Today, bats zig zag through the upper chambers of Qait Bey citadel and on the weekdays, young couples come here to hold hands, knowing they won’t run into their families. Inside, the one object on display is a model of the citadel itself but before the British bombardment in 1882 which almost completely destroyed the citadel. The citadel was built on the location of the Pharos lighthouse which had been standing for about 1500 years before it was reduced to rubble by a series of earthquakes in the 14th century. The stones which didn’t end up on the seabed were used to build the citadel, but the problem is that once the citadel in turn was destroyed and then reconstructed, those early accounts are vanquished into the realm of legend. The only stones that we can say with certainty are from the ancient lighthouse are those found in the small portion of the citadel that survived intact after the bombardment–the doorway of pink granite, made in part with the base of a statue turned upside down.
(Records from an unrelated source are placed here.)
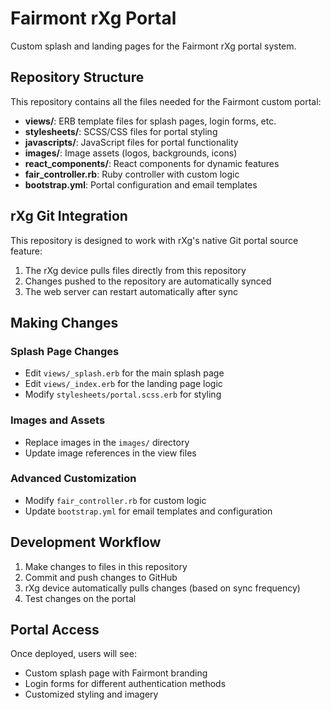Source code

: # Fairmont rXg Portal

Custom splash and landing pages for the Fairmont rXg portal system.

## Repository Structure

This repository contains all the files needed for the Fairmont custom portal:

- **views/**: ERB template files for splash pages, login forms, etc.
- **stylesheets/**: SCSS/CSS files for portal styling
- **javascripts/**: JavaScript files for portal functionality  
- **images/**: Image assets (logos, backgrounds, icons)
- **react_components/**: React components for dynamic features
- **fair_controller.rb**: Ruby controller with custom logic
- **bootstrap.yml**: Portal configuration and email templates

## rXg Git Integration

This repository is designed to work with rXg's native Git portal source feature:

1. The rXg device pulls files directly from this repository
2. Changes pushed to the repository are automatically synced
3. The web server can restart automatically after sync

## Making Changes

### Splash Page Changes
- Edit `views/_splash.erb` for the main splash page
- Edit `views/_index.erb` for the landing page logic
- Modify `stylesheets/portal.scss.erb` for styling

### Images and Assets
- Replace images in the `images/` directory
- Update image references in the view files

### Advanced Customization
- Modify `fair_controller.rb` for custom logic
- Update `bootstrap.yml` for email templates and configuration

## Development Workflow

1. Make changes to files in this repository
2. Commit and push changes to GitHub
3. rXg device automatically pulls changes (based on sync frequency)
4. Test changes on the portal

## Portal Access

Once deployed, users will see:
- Custom splash page with Fairmont branding
- Login forms for different authentication methods
- Customized styling and imagery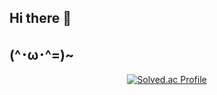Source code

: ## Hi there 👋



## (^･ω･^=)~
<div align="center">

  [![Solved.ac Profile](http://mazassumnida.wtf/api/v2/generate_badge?boj=zee1212)](https://solved.ac/zee1212/)

</div>
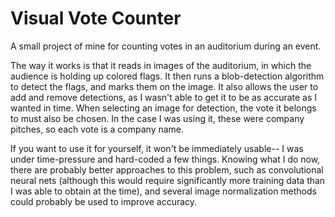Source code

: # Visual Vote Counter
A small project of mine for counting votes in an auditorium during an event.

The way it works is that it reads in images of the auditorium, in which the audience is holding up colored flags. It then runs a blob-detection algorithm to detect the flags, and marks them on the image. It also allows the user to add and remove detections, as I wasn't able to get it to be as accurate as I wanted in time. When selecting an image for detection, the vote it belongs to must also be chosen. In the case I was using it, these were company pitches, so each vote is a company name.

If you want to use it for yourself, it won't be immediately usable-- I was under time-pressure and hard-coded a few things. Knowing what I do now, there are probably better approaches to this problem, such as convolutional neural nets (although this would require significantly more training data than I was able to obtain at the time), and several image normalization methods could probably be used to improve accuracy.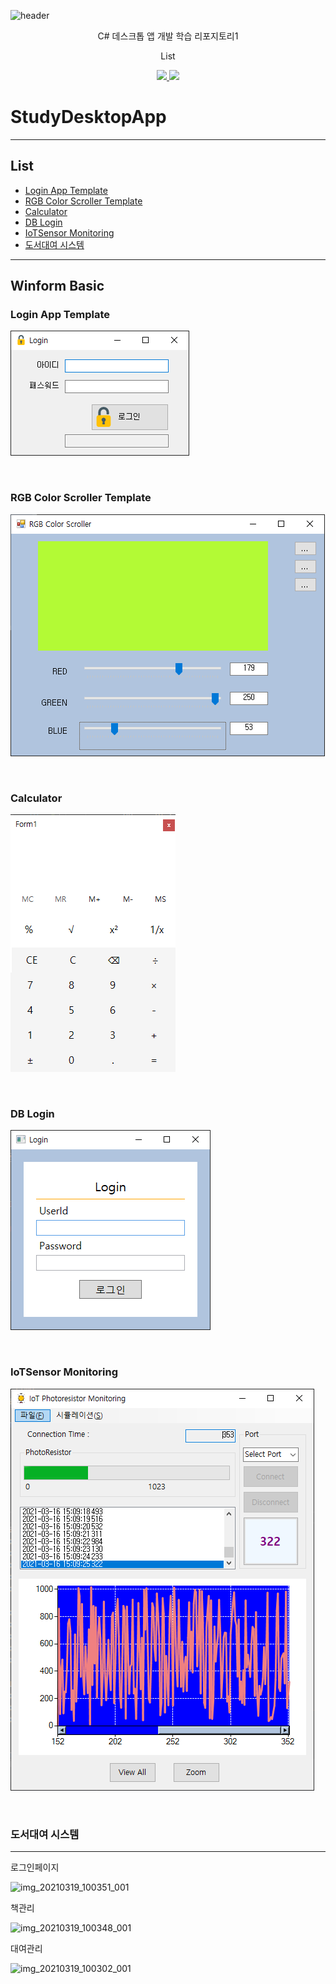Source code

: ![header](https://capsule-render.vercel.app/api?type=shark&color=auto&height=300&section=header&text=StudyDesktopApp%20&fontSize=50&animation=fadeIn&fontAlignY=38)
<p align='center'> C# 데스크톱 앱 개발 학습 리포지토리1 </p>
<p align='center'> List </p>
<p align='center'>
  <a href="https://github.com/kyechan99/capsule-render/labels/Idea">
    <img src="https://img.shields.io/badge/IDEA%20ISSUE%20-%23F7DF1E.svg?&style=for-the-badge&&logoColor=white"/>
  </a>
  <a href="#demo">
    <img src="https://img.shields.io/badge/DEMO%20-%234FC08D.svg?&style=for-the-badge&&logoColor=white"/>
  </a>
</p>

# StudyDesktopApp


<hr>

## List
- [Login App Template](#LoginAppTemplate)
- [RGB Color Scroller Template](#RGBColorScrollerTemplate)
- [Calculator](#Calculator)
- [DB Login](#DBLogin)
- [IoTSensor Monitoring](#IoTSensorMonitoring)
- [도서대여 시스템](#도서대여시스템)

<hr>

## Winform Basic


### Login App Template<a id= "LoginAppTemplate">

<img src =https://github.com/vustkdgus/StudyDesktopApp/blob/main/image/Login.png > </img>

<br>

### RGB Color Scroller Template <a id = "RGBColorScrollerTemplate">

<img src =https://github.com/vustkdgus/StudyDesktopApp/blob/main/image/RGB%20Color%20Scroller.png > </img>

<br>

### Calculator <a id = "Calculator">

<img src =https://github.com/vustkdgus/StudyDesktopApp/blob/main/image/Calculator.png > </img>

<br>

### DB Login <a id ="DBLogin">

<img src =https://github.com/vustkdgus/StudyDesktopApp/blob/main/image/LoginPage.png> </img>

<br>

### IoTSensor Monitoring <a id = "IoTSensorMonitoring">

<img src =https://github.com/vustkdgus/StudyDesktopApp/blob/main/image/Monitoring.png> </img>

<br>

### 도서대여 시스템 <a id = "도서대여시스템">
---------------
로그인페이지

![img_20210319_100351_001](https://user-images.githubusercontent.com/38821846/111717760-0da31780-889c-11eb-8198-4262194256de.png)

책관리

![img_20210319_100348_001](https://user-images.githubusercontent.com/38821846/111717804-27dcf580-889c-11eb-96e7-946ed3640da5.png)


대여관리

![img_20210319_100302_001](https://user-images.githubusercontent.com/38821846/111717816-30353080-889c-11eb-8e76-2716dca450f6.png)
Shadows in the place of eyes.

shadows eyes

According to BRGM/RP-56218-FR-Final Report 3: Atlas of the Stones of the Alexandria Lighthouse, among the 66 stone samples collected from the monuments and artefacts of the lighthouse, fifty are granitoids. Forty-two are pinkish granites. The granite samples are coarse to very coarse (3 to 5 cm). The observable grains are coarse alkali fledspars (pinking to reddish color), plagioclases (milk-white), quartz (transluscent) and a few black spangles of biotite.


The massive pink granite plinths that formed the door frome of Pharos lighthouse are still underwater–with one exception. Lying next to the coast guard is a long wide granite monolith, broken into two pieces . It is 6.5 meters long and 2 meters wide and 1.5 meters thick. Since it is so heavy, and there is nowhere else to put it, it ended up here on the breakwater. We sail by it often as we make our routine stop at the coast guard before each dive. The stop usual plays out the same way: my dive guide jumps onto the breakwater and takes a seat in one of the plastic chairs (as if to say he is willing to wait).  I wave to the two soldiers who can’t be more than 20 years old and they wave back enthusiastically and sometimes one of them jumps onto our boat to look around (for underwater cameras or stowaways: like the time he found the Egyptian guy who had slipped the guide a little money to come on board to drink beer and make out with his Russian girlfriend.) And with the machine gun dangling like jewellery around the young soldier’s neck, he wishes me good luck for the dive.